Hal era demasiado perspicaz. Ella apartó la mirada.
– No me gusta sentirme insegura.
– Sí. -Él lo comprendía-. Ven aquí. -Le señaló su regazo-. Voy a hablarte de mis inseguridades. He estado semanas intentando vencerlas. Ahora te toca a ti reír a mis expensas.
– No pienso reír.
– ¡Ah! -murmuró él-. De modo que se trata de esto. O sea que eres superior. Yo me río de las tuyas pero tú no te puedes reír de las mías.
Roz le abrazó.
– ¡Te pareces tanto a Olive!
– Me gustaría que no siguieras comparándome con la loca de Dawlington.
– Es un cumplido. Es una persona encantadora. Como tú.

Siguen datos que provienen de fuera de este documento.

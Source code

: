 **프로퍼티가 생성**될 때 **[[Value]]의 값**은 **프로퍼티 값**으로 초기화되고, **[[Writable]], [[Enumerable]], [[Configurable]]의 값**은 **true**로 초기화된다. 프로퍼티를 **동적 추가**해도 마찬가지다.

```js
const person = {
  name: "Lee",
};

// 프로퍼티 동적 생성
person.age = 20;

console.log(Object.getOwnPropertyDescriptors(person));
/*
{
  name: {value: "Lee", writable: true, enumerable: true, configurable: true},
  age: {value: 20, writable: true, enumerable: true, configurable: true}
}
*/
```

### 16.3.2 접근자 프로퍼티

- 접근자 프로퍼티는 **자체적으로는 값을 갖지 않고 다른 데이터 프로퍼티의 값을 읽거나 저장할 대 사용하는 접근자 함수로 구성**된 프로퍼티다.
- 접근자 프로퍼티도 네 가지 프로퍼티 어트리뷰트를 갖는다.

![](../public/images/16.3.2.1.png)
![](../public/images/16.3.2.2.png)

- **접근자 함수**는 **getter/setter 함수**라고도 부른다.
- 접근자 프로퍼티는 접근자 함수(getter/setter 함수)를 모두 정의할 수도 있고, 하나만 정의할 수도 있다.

– Yo no soy encantador, Roz. -Se cubrió el rostro con las manos-. Estoy procesado por incumplimiento de las normas de salud e higiene. El informe de la Inspección Sanitaria describe mi cocina como la peor que se haya visto jamás. El noventa y nueve por ciento de la carne cruda que había en el frigorífico estaba tan podrida que la encontraron cubierta de gusanos. El material fresco tenía que estar en recipientes herméticos, pero no lo estaba, y en todas partes se encontraron excrementos de rata. En la despensa había bolsas de basura abiertas. Las verduras estaban deterioradas hasta tal punto que tuvieron que desecharse, y debajo de la cocina había una rata viva. -Arqueó una ceja con expresión abrumada-. He perdido toda la clientela por ello, la vista es dentro de un mes y medio, y no sé ni por dónde empezar.